→ **Collected data**
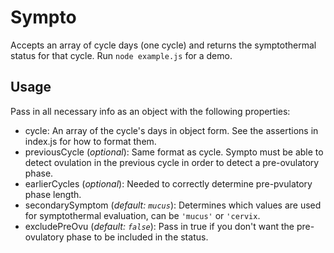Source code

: # Sympto

Accepts an array of cycle days (one cycle) and returns the symptothermal status for that cycle. Run `node example.js` for a demo.

## Usage

Pass in all necessary info as an object with the following properties:

* cycle: An array of the cycle's days in object form. See the assertions in index.js for how to format them.
* previousCycle (_optional_): Same format as cycle. Sympto must be able to detect ovulation in the previous cycle in order to detect a pre-ovulatory phase.
* earlierCycles (_optional_): Needed to correctly determine pre-pvulatory phase length.
* secondarySymptom (_default: `mucus`_): Determines which values are used for symptothermal evaluation, can be `'mucus'` or `'cervix`.
* excludePreOvu (_default: `false`_): Pass in true if you don't want the pre-ovulatory phase to be included in the status.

→ **Task brief**
Leaving pictures aside, write out each record above exactly as given.

→ **Result of this task**
Source code

: # Sympto

Accepts an array of cycle days (one cycle) and returns the symptothermal status for that cycle. Run `node example.js` for a demo.

## Usage

Pass in all necessary info as an object with the following properties:

* cycle: An array of the cycle's days in object form. See the assertions in index.js for how to format them.
* previousCycle (_optional_): Same format as cycle. Sympto must be able to detect ovulation in the previous cycle in order to detect a pre-ovulatory phase.
* earlierCycles (_optional_): Needed to correctly determine pre-pvulatory phase length.
* secondarySymptom (_default: `mucus`_): Determines which values are used for symptothermal evaluation, can be `'mucus'` or `'cervix`.
* excludePreOvu (_default: `false`_): Pass in true if you don't want the pre-ovulatory phase to be included in the status.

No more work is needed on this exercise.